My new tech buds in Atlanta told me that even pizzerias that don’t specialize in delivery can benefit from online ordering synched up with a thoughtfully designed web site and engaging Facebook, Twitter and Instagram accounts. And no, you don’t have to be a big chain to afford the latest technology, they say. Of course they say that. “They want to sell us their products,” I hear some of you shouting back. Look, as I’ve conceded in this blog, I’m a pizza industry novice, just trying to tell some amusing stories.

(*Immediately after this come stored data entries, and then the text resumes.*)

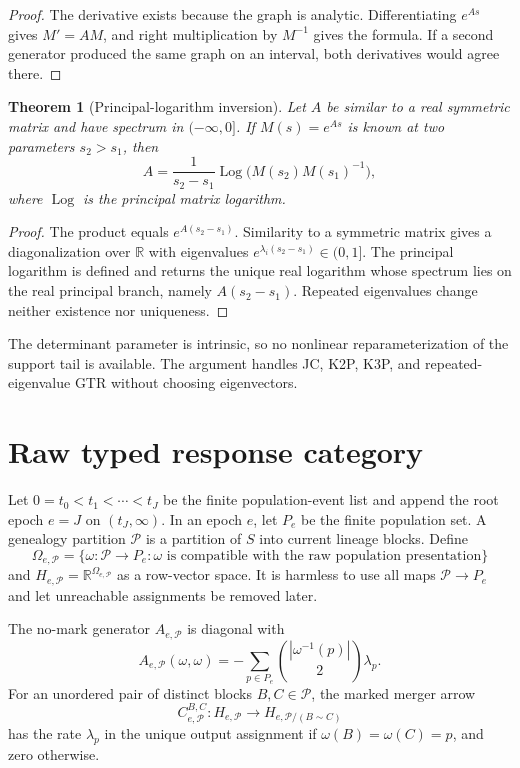 \documentclass[11pt]{article}
\newtheorem{theorem}{Theorem}[section]
\newcommand{\R}{\mathbb R}
\newcommand{\cP}{\mathcal P}
\begin{document}
\begin{proof}
The derivative exists because the graph is analytic.  Differentiating $e^{As}$ gives $M'=AM$, and right multiplication by $M^{-1}$ gives the formula.  If a second generator produced the same graph on an interval, both derivatives would agree there.
\end{proof}

\begin{theorem}[Principal-logarithm inversion]
Let $A$ be similar to a real symmetric matrix and have spectrum in $(-\infty,0]$.  If $M(s)=e^{As}$ is known at two parameters $s_2>s_1$, then
\[
A=\frac{1}{s_2-s_1}\operatorname{Log}\bigl(M(s_2)M(s_1)^{-1}\bigr),
\]
where $\operatorname{Log}$ is the principal matrix logarithm.
\end{theorem}

\begin{proof}
The product equals $e^{A(s_2-s_1)}$.  Similarity to a symmetric matrix gives a diagonalization over $\R$ with eigenvalues $e^{\lambda_i(s_2-s_1)}\in(0,1]$.  The principal logarithm is defined and returns the unique real logarithm whose spectrum lies on the real principal branch, namely $A(s_2-s_1)$.  Repeated eigenvalues change neither existence nor uniqueness.
\end{proof}

The determinant parameter is intrinsic, so no nonlinear reparameterization of the support tail is available.  The argument handles JC, K2P, K3P, and repeated-eigenvalue GTR without choosing eigenvectors.

\section{Raw typed response category}
\label{sec:raw}

Let $0=t_0<t_1<\cdots<t_J$ be the finite population-event list and append the root epoch $e=J$ on $(t_J,\infty)$.  In an epoch $e$, let $P_e$ be the finite population set.  A genealogy partition $\cP$ is a partition of $S$ into current lineage blocks.  Define
\[
\Omega_{e,\cP}=\{\omega:\cP\to P_e:\omega\text{ is compatible with the raw population presentation}\}
\]
and $H_{e,\cP}=\R^{\Omega_{e,\cP}}$ as a row-vector space.  It is harmless to use all maps $\cP\to P_e$ and let unreachable assignments be removed later.

The no-mark generator $A_{e,\cP}$ is diagonal with
\[
A_{e,\cP}(\omega,\omega)
=-\sum_{p\in P_e}\binom{|\omega^{-1}(p)|}{2}\lambda_p.
\]
For an unordered pair of distinct blocks $B,C\in\cP$, the marked merger arrow
\[
C^{B,C}_{e,\cP}:H_{e,\cP}\to H_{e,\cP/(B\sim C)}
\]
has the rate $\lambda_p$ in the unique output assignment if $\omega(B)=\omega(C)=p$, and zero otherwise.
\end{document}
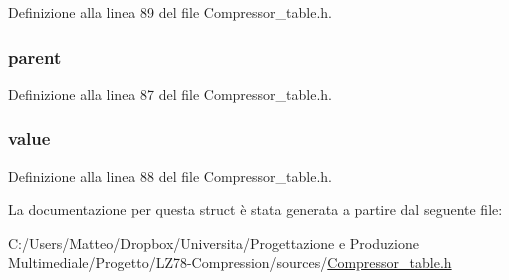 Definizione alla linea 89 del file Compressor\-\_\-table.\-h.

\hypertarget{struct__compressor__table__row__t_afcbfa18627869ca8efe6e3e9d1fcceb3}{
\subsubsection[{parent}]{ parent}}\label{struct__compressor__table__row__t_afcbfa18627869ca8efe6e3e9d1fcceb3}


Definizione alla linea 87 del file Compressor\-\_\-table.\-h.

\hypertarget{struct__compressor__table__row__t_ab069f2f375ef177b2e783fed615c001e}{
\subsubsection[{value}]{ value}}\label{struct__compressor__table__row__t_ab069f2f375ef177b2e783fed615c001e}


Definizione alla linea 88 del file Compressor\-\_\-table.\-h.



La documentazione per questa struct è stata generata a partire dal seguente file\-:\begin{DoxyCompactItemize}
\item 
C\-:/\-Users/\-Matteo/\-Dropbox/\-Universita/\-Progettazione e Produzione Multimediale/\-Progetto/\-L\-Z78-\/\-Compression/sources/\hyperlink{_compressor__table_8h}{Compressor\-\_\-table.\-h}\end{DoxyCompactItemize}
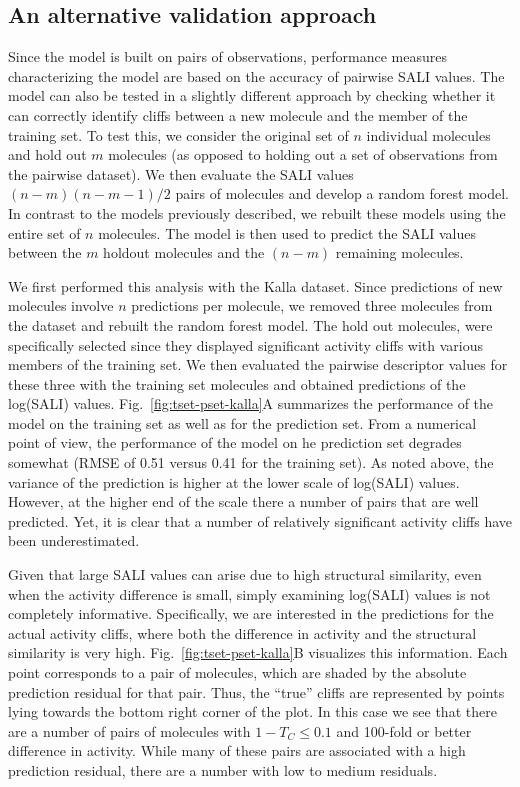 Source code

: \documentclass[letterpaper, 12pt]{article}
\begin{document}
\subsection{An alternative validation approach}
\label{sec:an-altern-valid}


Since the model is built on pairs of observations, performance measures characterizing the model are
based on the accuracy of pairwise SALI values. The model can also be tested in a slightly different
approach by checking whether it can correctly identify cliffs between a new molecule and the member
of the training set. To test this, we consider the original set of $n$ individual molecules and hold
out $m$ molecules (as opposed to holding out a set of observations from the pairwise dataset). We
then evaluate the SALI values $(n-m)(n-m-1)/2$ pairs of molecules and develop a random forest
model. In contrast to the models previously described, we rebuilt these models using the entire set
of $n$ molecules. The model is then used to predict the SALI values between the $m$ holdout
molecules and the $(n-m)$ remaining molecules.

We first performed this analysis with the Kalla dataset. Since predictions of new molecules involve
$n$ predictions per molecule, we removed three molecules from the dataset and rebuilt the random
forest model. The hold out molecules, were specifically selected since they displayed significant
activity cliffs with various members of the training set. We then evaluated the pairwise descriptor
values for these three with the training set molecules and obtained predictions of the log(SALI)
values. Fig.~\ref{fig:tset-pset-kalla}A summarizes the performance of the model on the training set
as well as for the prediction set. From a numerical point of view, the performance of the model on
he prediction set degrades somewhat (RMSE of 0.51 versus 0.41 for the training set). As noted above,
the variance of the prediction is higher at the lower scale of log(SALI) values. However, at the
higher end of the scale there a number of pairs that are well predicted. Yet, it is clear that a
number of relatively significant activity cliffs have been underestimated.

Given that large SALI values can arise due to high structural similarity, even when the activity
difference is small, simply examining log(SALI) values is not completely informative. Specifically,
we are interested in the predictions for the actual activity cliffs, where both the difference in
activity and the structural similarity is very high. Fig.~\ref{fig:tset-pset-kalla}B visualizes this
information. Each point corresponds to a pair of molecules, which are shaded by the absolute
prediction residual for that pair. Thus, the ``true'' cliffs are represented by points lying towards
the bottom right corner of the plot. In this case we see that there are a number of pairs of
molecules with $1 - T_C \leq 0.1$ and 100-fold or better difference in activity. While many of these
pairs are associated with a high prediction residual, there are a number with low to medium
residuals.
  
\end{document}
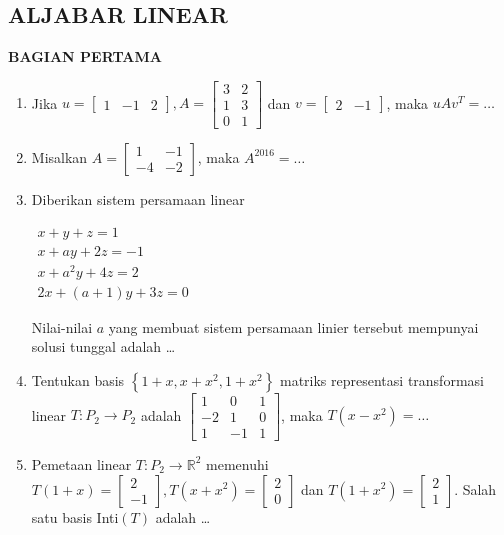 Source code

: \documentclass[12pt,twoside]{article}
\begin{document}
\subsection{ALJABAR LINEAR}
\textbf{BAGIAN PERTAMA}
\begin{enumerate}
	\item Jika $u = \left[ \begin{array}{ccc}
				      1 & -1 & 2
			      \end{array} \right], A = \left[ \begin{array}{cc}
				      3 & 2 \\1&3\\0&1
			      \end{array} \right]$ dan $v = \left[ \begin{array}{cc}
				      2 & -1
			      \end{array} \right]$, maka $uAv^T = \dots$

	\item Misalkan $A = \left[ \begin{array}{cc}
				      1 & -1 \\-4&-2
			      \end{array} \right]$, maka $A^{2016} = \dots$

	\item Diberikan sistem persamaan linear
	      \begin{center}
		      $\begin{array}{r}
				      x+y+z = 1   \\
				      x+ay+2z=-1  \\
				      x+a^2y+4z=2 \\
				      2x+(a+1)y+3z = 0
			      \end{array}$
	      \end{center}
	      Nilai-nilai $a$ yang membuat sistem persamaan linier tersebut mempunyai solusi tunggal adalah \dots

	\item Tentukan basis $\left\lbrace 1+x, x+x^2 , 1+x^2 \right\rbrace$ matriks representasi transformasi linear $T : P_2 \to P_2 $ adalah $\left[ \begin{array}{ccc}
				      1 & 0 & 1 \\-2&1&0\\1&-1&1
			      \end{array} \right]$, maka $T(x-x^2) =\dots$

	\item Pemetaan linear $T : P_2 \to \mathbb{R}^2$ memenuhi $T(1+x) = \left[ \begin{array}{c}
				      2 \\-1
			      \end{array} \right], T(x+x^2) = \left[ \begin{array}{c}
				      2 \\0
			      \end{array} \right]$ dan $T(1+x^2) = \left[ \begin{array}{c}
				      2 \\1
			      \end{array} \right]$. Salah satu basis Inti$(T)$ adalah \dots


\end{enumerate}
\end{document}
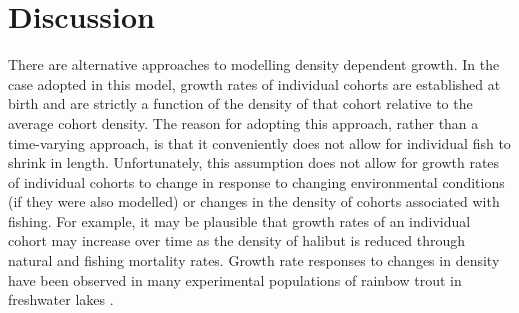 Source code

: 
\section{Discussion} %
\label{sec:discussion}

There are alternative approaches to modelling density dependent growth.  In the case adopted in this model, growth rates of individual cohorts are established at birth and are strictly a function of the density of that cohort relative to the average cohort density.  The reason for adopting this approach, rather than a time-varying approach, is that it conveniently does not allow for individual fish to shrink in length.  Unfortunately, this assumption does not allow for growth rates of individual cohorts to change in response to changing environmental conditions (if they were also modelled) or changes in the density of cohorts associated with fishing.  For example, it may be plausible that growth rates of an individual cohort may increase over time as the density of halibut is reduced through natural and fishing mortality rates.  Growth rate responses to changes in density have been observed in many experimental populations of rainbow trout in freshwater lakes \citep{post1999density}. 


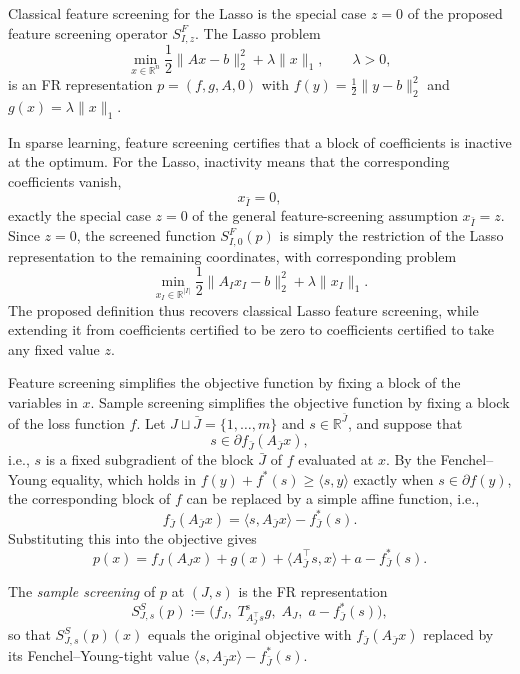 \begin{example}
\label{ex:lasso-feature}
Classical feature screening for the Lasso is the special case \(z=0\)
of the proposed feature screening operator \(S^F_{I,z}\). The Lasso
problem
\[
\min_{x\in\mathbb R^n}
\frac12\|Ax-b\|_2^2+\lambda\|x\|_1,
\qquad \lambda>0,
\]
is an FR representation \(p=(f,g,A,0)\) with
\(f(y)=\frac12\|y-b\|_2^2\) and \(g(x)=\lambda\|x\|_1\).

In sparse learning, feature screening certifies that a block of
coefficients is inactive at the optimum. For the Lasso, inactivity means
that the corresponding coefficients vanish,
\[
x_{\bar I}=0,
\]
exactly the special case \(z=0\) of the general feature-screening
assumption \(x_{\bar I}=z\). Since \(z=0\), the screened function
\(S^F_{I,0}(p)\) is simply the restriction of the Lasso representation
to the remaining coordinates, with corresponding problem
\[
\min_{x_I\in\mathbb R^{|I|}}
\frac12\|A_Ix_I-b\|_2^2+\lambda\|x_I\|_1.
\]
The proposed definition thus recovers classical Lasso feature
screening, while extending it from coefficients certified to be zero
to coefficients certified to take any fixed value \(z\).
\end{example}


Feature screening simplifies the objective function by fixing a block of the variables in \(x\). Sample screening simplifies the objective function by fixing a block of the loss function \(f\). Let
\(J\sqcup\bar J=\{1,\ldots,m\}\) and \(s\in\mathbb R^{\bar J}\), and
suppose that
\[
s\in\partial f_{\bar J}(A_{\bar J}x),
\]
i.e., \(s\) is a fixed subgradient of the block \(\bar J\) of \(f\) evaluated at
\(x\). By the Fenchel--Young equality, which holds
in \(f(y)+f^*(s)\geq\langle s,y\rangle\) exactly when \(s\in\partial
f(y)\), the corresponding block of \(f\) can be replaced by a simple affine function, i.e.,
\[
f_{\bar J}(A_{\bar J}x)
=
\langle s,A_{\bar J}x\rangle-f_{\bar J}^{*}(s).
\]
Substituting this into the objective gives
\[
p(x)
=
f_J(A_Jx)+g(x)+\langle A_{\bar J}^{\top}s,x\rangle+a-f_{\bar J}^{*}(s).
\]


\begin{definition}
The \emph{sample screening} of \(p\) at \((J,s)\) is the FR
representation
\[
S^{S}_{J,s}(p)
:=
\bigl(
f_J,\;
T^{\mathrm s}_{A_{\bar J}^{\top}s}g,\;
A_J,\;
a-f_{\bar J}^{*}(s)
\bigr),
\]
so that \(S^S_{J,s}(p)(x)\) equals the original objective with
\(f_{\bar J}(A_{\bar J}x)\) replaced by its Fenchel--Young-tight value
\(\langle s,A_{\bar J}x\rangle-f_{\bar J}^{*}(s)\).
\end{definition}


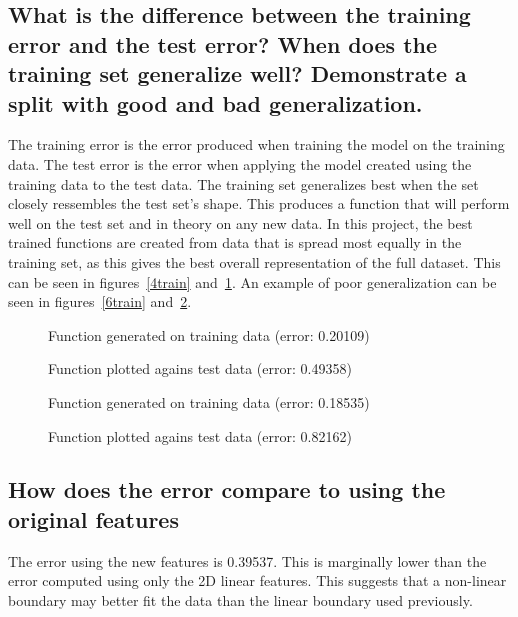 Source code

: \documentclass[titlepage]{scrartcl}
\begin{document}
\subsection{What is the difference between the training error and the test
    error? When does the training set generalize well? Demonstrate a split with
good and bad generalization.}
The training error is the error produced when training the model on the
training data. The test error is the error when applying the model created
using the training data to the test data.
The training set generalizes best when the set closely ressembles the test
set's shape. This produces a function that will perform well on the test set
and in theory on any new data. In this project, the best trained functions are
created from data that is spread most equally in the training set, as this
gives the best overall representation of the full dataset. This can be seen in
figures~\ref{4train} and~\ref{4test}. An example of poor generalization can be
seen in figures~\ref{6train} and~\ref{6test}.

\begin{figure}
    \caption{Function generated on training data (error: 0.20109)}
    \label{4train}
    \caption{Function plotted agains test data (error: 0.49358)}
    \label{4test}
\end{figure}
\begin{figure}
    \caption{Function generated on training data (error: 0.18535)}
    \label{6train}
    \caption{Function plotted agains test data (error: 0.82162)}
    \label{6test}
\end{figure}

\subsection{How does the error compare to using the original features}
The error using the new features is 0.39537. This is marginally lower than the
error computed using only the 2D linear features. This suggests that a
non-linear boundary may better fit the data than the linear boundary used
previously.



\end{document}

So don’t take my word for it when it comes to how you market your pizzeria, or spend your hard-earned cash.

But in my research for November’s PMQ Pizza Magazine cover story, I did come across independent, one-location pizzerias, like Slice of the 80s in Detroit, who are thriving with customized online ordering systems that target their market and business model sweet spots. And I found objective sources, like the Wall Street Journal, who say there’s no sugar-coating the truth. Independent pizzerias are being stomped in many markets by Domino’s, Papa John’s and Pizza Hut stores who benefit from the pizza giants’ online footprint. The big toe on that foot? Digital ordering.

So none of that may be very amusing, but I think it’s convincing. Might as well end this by beating a metaphor to death. Hope you find these photographs of the 30-foot (I know I said 20-foot before, but it was HUGE) gigantic, monster PMQ pizza amusing. No one was crushed but it took four of us to keep it from rolling away while we blew it up.